→ TASK PROMPT
In the listing below, locate the lines that hold the string "used". Copy those lines.

→ EXTRACTED RECORDS
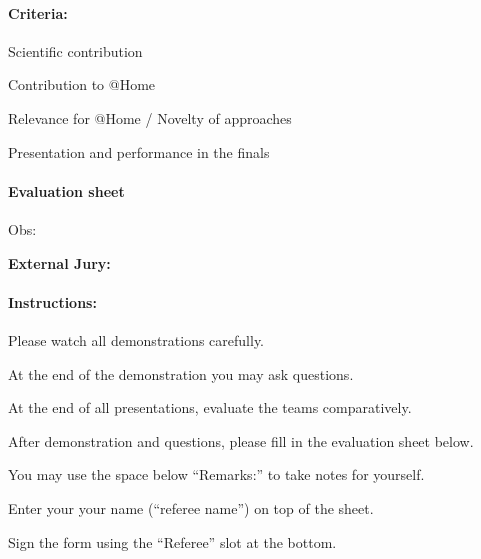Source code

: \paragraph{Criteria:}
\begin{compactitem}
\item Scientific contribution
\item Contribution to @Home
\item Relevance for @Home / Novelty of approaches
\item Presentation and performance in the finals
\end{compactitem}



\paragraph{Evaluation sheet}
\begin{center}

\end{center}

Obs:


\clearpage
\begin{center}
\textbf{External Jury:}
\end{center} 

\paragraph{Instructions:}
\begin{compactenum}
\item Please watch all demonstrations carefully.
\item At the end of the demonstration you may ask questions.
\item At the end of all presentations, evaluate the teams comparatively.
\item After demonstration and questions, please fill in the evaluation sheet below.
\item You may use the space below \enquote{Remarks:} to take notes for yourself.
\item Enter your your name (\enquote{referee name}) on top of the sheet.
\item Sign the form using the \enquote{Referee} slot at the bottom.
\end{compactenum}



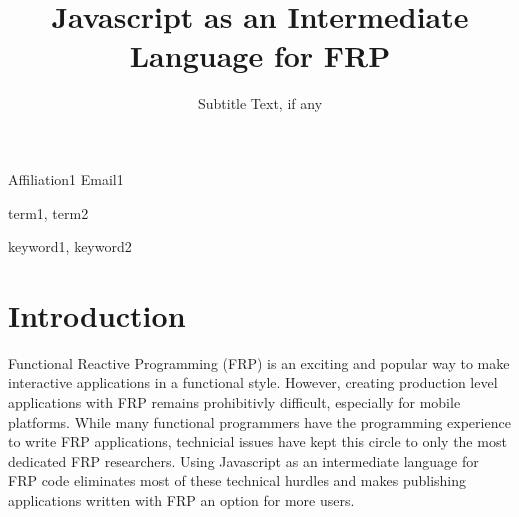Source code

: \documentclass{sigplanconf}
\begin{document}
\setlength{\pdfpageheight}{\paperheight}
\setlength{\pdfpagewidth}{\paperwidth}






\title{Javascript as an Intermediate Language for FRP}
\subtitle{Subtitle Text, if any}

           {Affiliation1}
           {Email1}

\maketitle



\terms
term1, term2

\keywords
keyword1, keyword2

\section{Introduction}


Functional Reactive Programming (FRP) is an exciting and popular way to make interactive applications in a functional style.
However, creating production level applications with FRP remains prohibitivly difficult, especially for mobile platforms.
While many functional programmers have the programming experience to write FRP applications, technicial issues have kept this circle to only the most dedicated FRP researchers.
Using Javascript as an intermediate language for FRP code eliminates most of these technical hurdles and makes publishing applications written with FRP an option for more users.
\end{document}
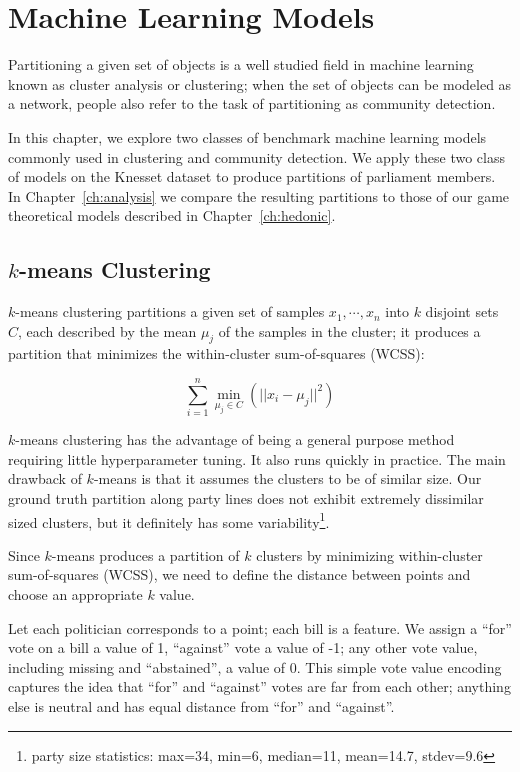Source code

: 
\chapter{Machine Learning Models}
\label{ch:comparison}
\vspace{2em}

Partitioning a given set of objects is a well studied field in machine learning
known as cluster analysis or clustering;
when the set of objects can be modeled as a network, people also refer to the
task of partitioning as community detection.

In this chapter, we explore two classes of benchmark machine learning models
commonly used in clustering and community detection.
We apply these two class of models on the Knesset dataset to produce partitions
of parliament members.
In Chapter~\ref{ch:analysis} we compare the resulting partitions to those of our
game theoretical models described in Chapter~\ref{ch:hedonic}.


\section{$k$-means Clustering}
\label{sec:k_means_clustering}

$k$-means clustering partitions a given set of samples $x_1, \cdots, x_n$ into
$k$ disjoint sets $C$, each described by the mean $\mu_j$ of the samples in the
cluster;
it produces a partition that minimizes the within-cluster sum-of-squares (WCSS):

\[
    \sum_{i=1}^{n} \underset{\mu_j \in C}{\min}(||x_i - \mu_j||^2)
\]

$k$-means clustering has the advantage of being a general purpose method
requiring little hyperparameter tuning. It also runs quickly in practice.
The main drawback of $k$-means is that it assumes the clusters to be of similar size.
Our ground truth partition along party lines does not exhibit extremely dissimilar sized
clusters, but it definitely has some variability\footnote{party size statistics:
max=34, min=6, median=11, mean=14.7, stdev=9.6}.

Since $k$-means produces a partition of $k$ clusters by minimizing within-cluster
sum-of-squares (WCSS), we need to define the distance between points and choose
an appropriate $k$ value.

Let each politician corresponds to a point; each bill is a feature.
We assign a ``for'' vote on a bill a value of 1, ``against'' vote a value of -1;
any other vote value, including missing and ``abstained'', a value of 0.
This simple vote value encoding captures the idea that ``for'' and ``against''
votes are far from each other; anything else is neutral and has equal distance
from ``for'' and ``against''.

...

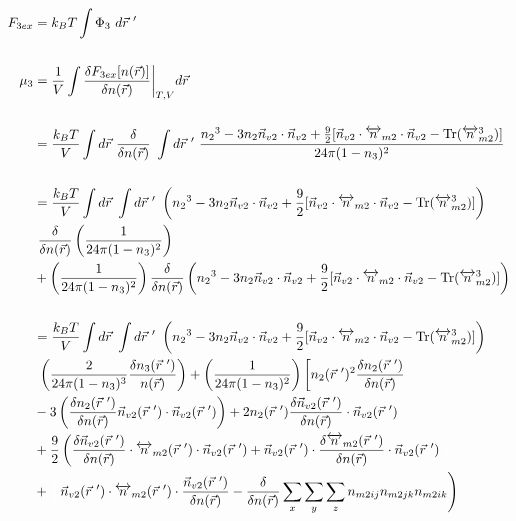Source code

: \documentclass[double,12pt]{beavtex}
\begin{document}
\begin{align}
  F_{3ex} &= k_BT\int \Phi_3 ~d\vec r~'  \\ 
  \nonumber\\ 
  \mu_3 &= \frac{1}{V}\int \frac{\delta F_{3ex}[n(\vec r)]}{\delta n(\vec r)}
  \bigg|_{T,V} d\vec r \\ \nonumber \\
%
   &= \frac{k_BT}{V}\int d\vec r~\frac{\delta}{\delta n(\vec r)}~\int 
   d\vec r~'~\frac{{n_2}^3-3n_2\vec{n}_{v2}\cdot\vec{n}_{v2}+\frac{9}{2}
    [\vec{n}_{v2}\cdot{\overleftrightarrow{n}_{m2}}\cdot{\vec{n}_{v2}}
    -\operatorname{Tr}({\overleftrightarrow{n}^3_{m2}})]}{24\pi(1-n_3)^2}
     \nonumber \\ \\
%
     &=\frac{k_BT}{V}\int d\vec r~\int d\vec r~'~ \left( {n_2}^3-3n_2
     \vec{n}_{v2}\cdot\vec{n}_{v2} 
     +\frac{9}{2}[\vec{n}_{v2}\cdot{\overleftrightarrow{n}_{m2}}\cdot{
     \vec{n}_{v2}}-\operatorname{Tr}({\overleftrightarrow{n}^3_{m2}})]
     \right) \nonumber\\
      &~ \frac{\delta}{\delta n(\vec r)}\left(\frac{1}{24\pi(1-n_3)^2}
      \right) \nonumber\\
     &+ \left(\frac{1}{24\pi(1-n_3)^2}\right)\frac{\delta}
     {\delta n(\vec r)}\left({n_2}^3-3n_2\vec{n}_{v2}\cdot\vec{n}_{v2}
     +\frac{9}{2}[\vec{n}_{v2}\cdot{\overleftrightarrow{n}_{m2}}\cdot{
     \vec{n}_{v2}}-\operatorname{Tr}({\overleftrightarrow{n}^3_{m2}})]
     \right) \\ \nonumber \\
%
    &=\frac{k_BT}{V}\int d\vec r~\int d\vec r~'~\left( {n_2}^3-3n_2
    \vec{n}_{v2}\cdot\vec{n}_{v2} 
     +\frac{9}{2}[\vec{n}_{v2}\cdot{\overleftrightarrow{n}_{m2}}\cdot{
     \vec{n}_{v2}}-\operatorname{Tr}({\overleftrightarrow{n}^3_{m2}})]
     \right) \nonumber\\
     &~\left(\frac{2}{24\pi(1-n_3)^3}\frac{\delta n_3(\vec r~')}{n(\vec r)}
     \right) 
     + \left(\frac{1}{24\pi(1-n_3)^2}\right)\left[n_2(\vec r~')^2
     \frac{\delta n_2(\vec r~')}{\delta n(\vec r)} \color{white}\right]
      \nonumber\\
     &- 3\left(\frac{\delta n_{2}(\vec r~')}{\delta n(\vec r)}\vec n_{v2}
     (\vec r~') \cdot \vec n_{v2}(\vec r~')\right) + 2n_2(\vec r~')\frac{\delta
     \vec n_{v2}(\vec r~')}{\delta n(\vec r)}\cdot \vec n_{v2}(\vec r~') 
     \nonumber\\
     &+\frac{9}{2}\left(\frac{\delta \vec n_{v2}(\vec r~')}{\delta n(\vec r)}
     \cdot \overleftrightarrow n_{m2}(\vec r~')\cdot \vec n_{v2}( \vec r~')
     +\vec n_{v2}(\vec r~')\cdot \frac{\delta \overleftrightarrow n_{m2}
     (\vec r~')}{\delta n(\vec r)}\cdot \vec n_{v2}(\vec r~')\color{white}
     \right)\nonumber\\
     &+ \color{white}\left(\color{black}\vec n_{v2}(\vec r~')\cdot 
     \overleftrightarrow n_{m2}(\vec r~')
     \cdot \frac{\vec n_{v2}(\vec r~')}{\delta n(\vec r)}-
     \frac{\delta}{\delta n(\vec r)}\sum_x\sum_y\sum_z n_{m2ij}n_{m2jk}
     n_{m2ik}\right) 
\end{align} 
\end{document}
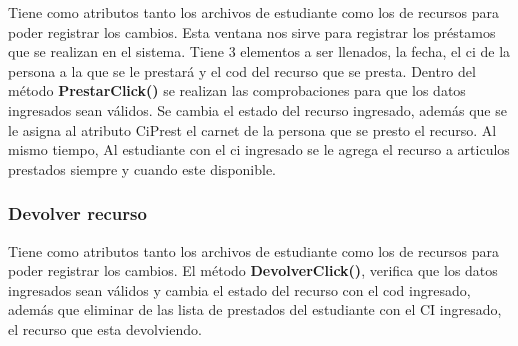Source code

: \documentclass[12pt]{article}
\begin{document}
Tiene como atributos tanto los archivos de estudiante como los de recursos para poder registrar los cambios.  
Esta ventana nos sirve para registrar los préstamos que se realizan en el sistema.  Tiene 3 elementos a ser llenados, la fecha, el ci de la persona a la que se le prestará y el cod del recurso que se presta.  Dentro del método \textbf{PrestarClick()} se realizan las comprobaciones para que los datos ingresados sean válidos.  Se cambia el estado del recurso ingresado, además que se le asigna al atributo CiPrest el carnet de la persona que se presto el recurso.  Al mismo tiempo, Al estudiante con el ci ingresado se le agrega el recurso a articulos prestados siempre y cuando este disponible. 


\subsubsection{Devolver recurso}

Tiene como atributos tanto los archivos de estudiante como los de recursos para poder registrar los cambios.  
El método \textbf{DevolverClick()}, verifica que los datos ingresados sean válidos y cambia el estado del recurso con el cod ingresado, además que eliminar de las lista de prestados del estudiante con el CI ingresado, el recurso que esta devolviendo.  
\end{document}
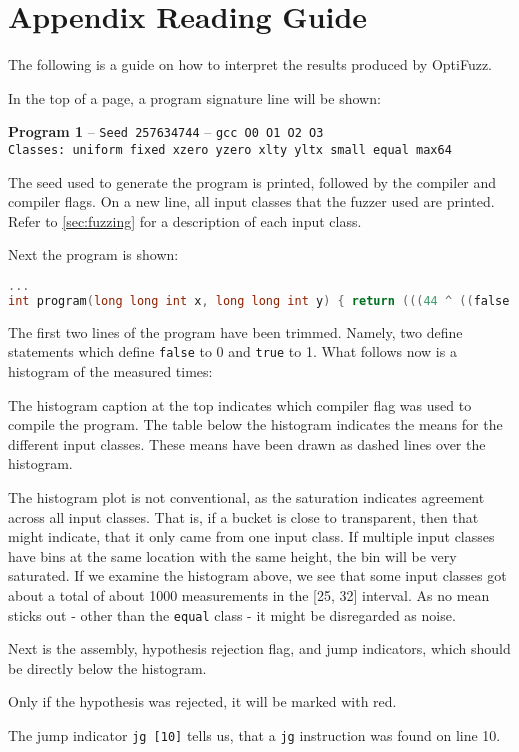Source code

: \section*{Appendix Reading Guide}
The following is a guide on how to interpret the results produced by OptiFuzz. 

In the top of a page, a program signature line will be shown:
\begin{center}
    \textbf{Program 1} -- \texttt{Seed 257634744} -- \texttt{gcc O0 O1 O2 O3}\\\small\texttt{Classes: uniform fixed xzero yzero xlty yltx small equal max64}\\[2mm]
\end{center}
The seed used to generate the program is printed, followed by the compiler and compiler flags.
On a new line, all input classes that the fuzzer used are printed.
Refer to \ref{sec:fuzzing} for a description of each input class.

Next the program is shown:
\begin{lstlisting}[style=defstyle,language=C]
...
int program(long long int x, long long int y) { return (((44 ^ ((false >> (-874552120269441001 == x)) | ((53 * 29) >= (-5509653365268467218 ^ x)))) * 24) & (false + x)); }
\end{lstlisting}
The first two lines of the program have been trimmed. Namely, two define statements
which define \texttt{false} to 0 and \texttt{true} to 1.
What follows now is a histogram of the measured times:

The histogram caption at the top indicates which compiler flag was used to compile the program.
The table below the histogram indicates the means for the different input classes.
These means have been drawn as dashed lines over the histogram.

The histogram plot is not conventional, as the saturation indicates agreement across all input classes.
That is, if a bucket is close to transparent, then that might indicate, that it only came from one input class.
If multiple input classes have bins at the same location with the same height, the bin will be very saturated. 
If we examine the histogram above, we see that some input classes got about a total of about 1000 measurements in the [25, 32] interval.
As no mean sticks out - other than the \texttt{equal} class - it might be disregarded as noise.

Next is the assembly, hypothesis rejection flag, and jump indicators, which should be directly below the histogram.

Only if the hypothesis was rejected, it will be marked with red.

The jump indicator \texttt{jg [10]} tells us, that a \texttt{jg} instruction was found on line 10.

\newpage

→ EXERCISE ANSWER
commonly used in clustering and community detection.
The seed used to generate the program is printed, followed by the compiler and compiler flags.
On a new line, all input classes that the fuzzer used are printed.
The histogram caption at the top indicates which compiler flag was used to compile the program.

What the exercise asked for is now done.